• **Problem requirements**
Leave the images aside and output every entry exactly.

• **Records for the exercise**
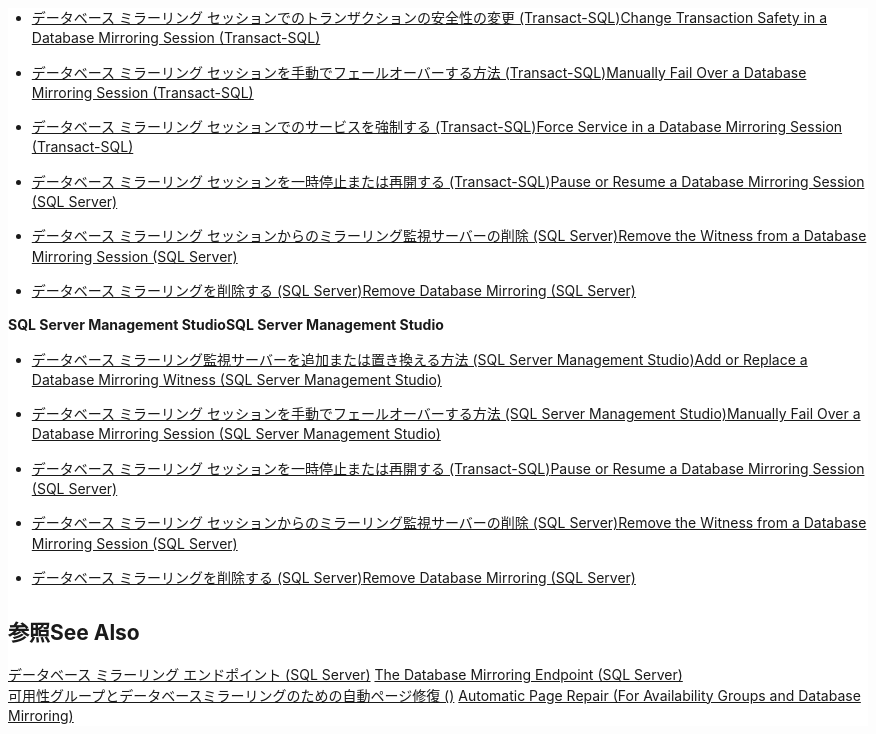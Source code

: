 -   [<span data-ttu-id="ccfdd-351">データベース ミラーリング セッションでのトランザクションの安全性の変更 &#40;Transact-SQL&#41;</span><span class="sxs-lookup"><span data-stu-id="ccfdd-351">Change Transaction Safety in a Database Mirroring Session &#40;Transact-SQL&#41;</span></span>](change-transaction-safety-in-a-database-mirroring-session-transact-sql.md)  
  
-   [<span data-ttu-id="ccfdd-352">データベース ミラーリング セッションを手動でフェールオーバーする方法 &#40;Transact-SQL&#41;</span><span class="sxs-lookup"><span data-stu-id="ccfdd-352">Manually Fail Over a Database Mirroring Session &#40;Transact-SQL&#41;</span></span>](manually-fail-over-a-database-mirroring-session-transact-sql.md)  
  
-   [<span data-ttu-id="ccfdd-353">データベース ミラーリング セッションでのサービスを強制する &#40;Transact-SQL&#41;</span><span class="sxs-lookup"><span data-stu-id="ccfdd-353">Force Service in a Database Mirroring Session &#40;Transact-SQL&#41;</span></span>](force-service-in-a-database-mirroring-session-transact-sql.md)  
  
-   [<span data-ttu-id="ccfdd-354">データベース ミラーリング セッションを一時停止または再開する &#40;Transact-SQL&#41;</span><span class="sxs-lookup"><span data-stu-id="ccfdd-354">Pause or Resume a Database Mirroring Session &#40;SQL Server&#41;</span></span>](pause-or-resume-a-database-mirroring-session-sql-server.md)  
  
-   [<span data-ttu-id="ccfdd-355">データベース ミラーリング セッションからのミラーリング監視サーバーの削除 &#40;SQL Server&#41;</span><span class="sxs-lookup"><span data-stu-id="ccfdd-355">Remove the Witness from a Database Mirroring Session &#40;SQL Server&#41;</span></span>](remove-the-witness-from-a-database-mirroring-session-sql-server.md)  
  
-   [<span data-ttu-id="ccfdd-356">データベース ミラーリングを削除する &#40;SQL Server&#41;</span><span class="sxs-lookup"><span data-stu-id="ccfdd-356">Remove Database Mirroring &#40;SQL Server&#41;</span></span>](remove-database-mirroring-sql-server.md)  
  
 <span data-ttu-id="ccfdd-357">**SQL Server Management Studio**</span><span class="sxs-lookup"><span data-stu-id="ccfdd-357">**SQL Server Management Studio**</span></span>  
  
-   [<span data-ttu-id="ccfdd-358">データベース ミラーリング監視サーバーを追加または置き換える方法 &#40;SQL Server Management Studio&#41;</span><span class="sxs-lookup"><span data-stu-id="ccfdd-358">Add or Replace a Database Mirroring Witness &#40;SQL Server Management Studio&#41;</span></span>](../database-mirroring/add-or-replace-a-database-mirroring-witness-sql-server-management-studio.md)  
  
-   [<span data-ttu-id="ccfdd-359">データベース ミラーリング セッションを手動でフェールオーバーする方法 &#40;SQL Server Management Studio&#41;</span><span class="sxs-lookup"><span data-stu-id="ccfdd-359">Manually Fail Over a Database Mirroring Session &#40;SQL Server Management Studio&#41;</span></span>](manually-fail-over-a-database-mirroring-session-sql-server-management-studio.md)  
  
-   [<span data-ttu-id="ccfdd-360">データベース ミラーリング セッションを一時停止または再開する &#40;Transact-SQL&#41;</span><span class="sxs-lookup"><span data-stu-id="ccfdd-360">Pause or Resume a Database Mirroring Session &#40;SQL Server&#41;</span></span>](pause-or-resume-a-database-mirroring-session-sql-server.md)  
  
-   [<span data-ttu-id="ccfdd-361">データベース ミラーリング セッションからのミラーリング監視サーバーの削除 &#40;SQL Server&#41;</span><span class="sxs-lookup"><span data-stu-id="ccfdd-361">Remove the Witness from a Database Mirroring Session &#40;SQL Server&#41;</span></span>](remove-the-witness-from-a-database-mirroring-session-sql-server.md)  
  
-   [<span data-ttu-id="ccfdd-362">データベース ミラーリングを削除する &#40;SQL Server&#41;</span><span class="sxs-lookup"><span data-stu-id="ccfdd-362">Remove Database Mirroring &#40;SQL Server&#41;</span></span>](remove-database-mirroring-sql-server.md)  
  
## <a name="see-also"></a><span data-ttu-id="ccfdd-363">参照</span><span class="sxs-lookup"><span data-stu-id="ccfdd-363">See Also</span></span>  
 <span data-ttu-id="ccfdd-364">[データベース ミラーリング エンドポイント &#40;SQL Server&#41;](the-database-mirroring-endpoint-sql-server.md) </span><span class="sxs-lookup"><span data-stu-id="ccfdd-364">[The Database Mirroring Endpoint &#40;SQL Server&#41;](the-database-mirroring-endpoint-sql-server.md) </span></span>  
 <span data-ttu-id="ccfdd-365">[可用性グループとデータベースミラーリングのための自動ページ修復 &#40;&#41;](../../sql-server/failover-clusters/automatic-page-repair-availability-groups-database-mirroring.md) </span><span class="sxs-lookup"><span data-stu-id="ccfdd-365">[Automatic Page Repair &#40;For Availability Groups and Database Mirroring&#41;](../../sql-server/failover-clusters/automatic-page-repair-availability-groups-database-mirroring.md) </span></span>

• **Output below**
Source code

: -   [<span data-ttu-id="ccfdd-351">データベース ミラーリング セッションでのトランザクションの安全性の変更 &#40;Transact-SQL&#41;</span><span class="sxs-lookup"><span data-stu-id="ccfdd-351">Change Transaction Safety in a Database Mirroring Session &#40;Transact-SQL&#41;</span></span>](change-transaction-safety-in-a-database-mirroring-session-transact-sql.md)  
  
-   [<span data-ttu-id="ccfdd-352">データベース ミラーリング セッションを手動でフェールオーバーする方法 &#40;Transact-SQL&#41;</span><span class="sxs-lookup"><span data-stu-id="ccfdd-352">Manually Fail Over a Database Mirroring Session &#40;Transact-SQL&#41;</span></span>](manually-fail-over-a-database-mirroring-session-transact-sql.md)  
  
-   [<span data-ttu-id="ccfdd-353">データベース ミラーリング セッションでのサービスを強制する &#40;Transact-SQL&#41;</span><span class="sxs-lookup"><span data-stu-id="ccfdd-353">Force Service in a Database Mirroring Session &#40;Transact-SQL&#41;</span></span>](force-service-in-a-database-mirroring-session-transact-sql.md)  
  
-   [<span data-ttu-id="ccfdd-354">データベース ミラーリング セッションを一時停止または再開する &#40;Transact-SQL&#41;</span><span class="sxs-lookup"><span data-stu-id="ccfdd-354">Pause or Resume a Database Mirroring Session &#40;SQL Server&#41;</span></span>](pause-or-resume-a-database-mirroring-session-sql-server.md)  
  
-   [<span data-ttu-id="ccfdd-355">データベース ミラーリング セッションからのミラーリング監視サーバーの削除 &#40;SQL Server&#41;</span><span class="sxs-lookup"><span data-stu-id="ccfdd-355">Remove the Witness from a Database Mirroring Session &#40;SQL Server&#41;</span></span>](remove-the-witness-from-a-database-mirroring-session-sql-server.md)  
  
-   [<span data-ttu-id="ccfdd-356">データベース ミラーリングを削除する &#40;SQL Server&#41;</span><span class="sxs-lookup"><span data-stu-id="ccfdd-356">Remove Database Mirroring &#40;SQL Server&#41;</span></span>](remove-database-mirroring-sql-server.md)  
  
 <span data-ttu-id="ccfdd-357">**SQL Server Management Studio**</span><span class="sxs-lookup"><span data-stu-id="ccfdd-357">**SQL Server Management Studio**</span></span>  
  
-   [<span data-ttu-id="ccfdd-358">データベース ミラーリング監視サーバーを追加または置き換える方法 &#40;SQL Server Management Studio&#41;</span><span class="sxs-lookup"><span data-stu-id="ccfdd-358">Add or Replace a Database Mirroring Witness &#40;SQL Server Management Studio&#41;</span></span>](../database-mirroring/add-or-replace-a-database-mirroring-witness-sql-server-management-studio.md)  
  
-   [<span data-ttu-id="ccfdd-359">データベース ミラーリング セッションを手動でフェールオーバーする方法 &#40;SQL Server Management Studio&#41;</span><span class="sxs-lookup"><span data-stu-id="ccfdd-359">Manually Fail Over a Database Mirroring Session &#40;SQL Server Management Studio&#41;</span></span>](manually-fail-over-a-database-mirroring-session-sql-server-management-studio.md)  
  
-   [<span data-ttu-id="ccfdd-360">データベース ミラーリング セッションを一時停止または再開する &#40;Transact-SQL&#41;</span><span class="sxs-lookup"><span data-stu-id="ccfdd-360">Pause or Resume a Database Mirroring Session &#40;SQL Server&#41;</span></span>](pause-or-resume-a-database-mirroring-session-sql-server.md)  
  
-   [<span data-ttu-id="ccfdd-361">データベース ミラーリング セッションからのミラーリング監視サーバーの削除 &#40;SQL Server&#41;</span><span class="sxs-lookup"><span data-stu-id="ccfdd-361">Remove the Witness from a Database Mirroring Session &#40;SQL Server&#41;</span></span>](remove-the-witness-from-a-database-mirroring-session-sql-server.md)  
  
-   [<span data-ttu-id="ccfdd-362">データベース ミラーリングを削除する &#40;SQL Server&#41;</span><span class="sxs-lookup"><span data-stu-id="ccfdd-362">Remove Database Mirroring &#40;SQL Server&#41;</span></span>](remove-database-mirroring-sql-server.md)  
  
## <a name="see-also"></a><span data-ttu-id="ccfdd-363">参照</span><span class="sxs-lookup"><span data-stu-id="ccfdd-363">See Also</span></span>  
 <span data-ttu-id="ccfdd-364">[データベース ミラーリング エンドポイント &#40;SQL Server&#41;](the-database-mirroring-endpoint-sql-server.md) </span><span class="sxs-lookup"><span data-stu-id="ccfdd-364">[The Database Mirroring Endpoint &#40;SQL Server&#41;](the-database-mirroring-endpoint-sql-server.md) </span></span>  
 <span data-ttu-id="ccfdd-365">[可用性グループとデータベースミラーリングのための自動ページ修復 &#40;&#41;](../../sql-server/failover-clusters/automatic-page-repair-availability-groups-database-mirroring.md) </span><span class="sxs-lookup"><span data-stu-id="ccfdd-365">[Automatic Page Repair &#40;For Availability Groups and Database Mirroring&#41;](../../sql-server/failover-clusters/automatic-page-repair-availability-groups-database-mirroring.md) </span></span>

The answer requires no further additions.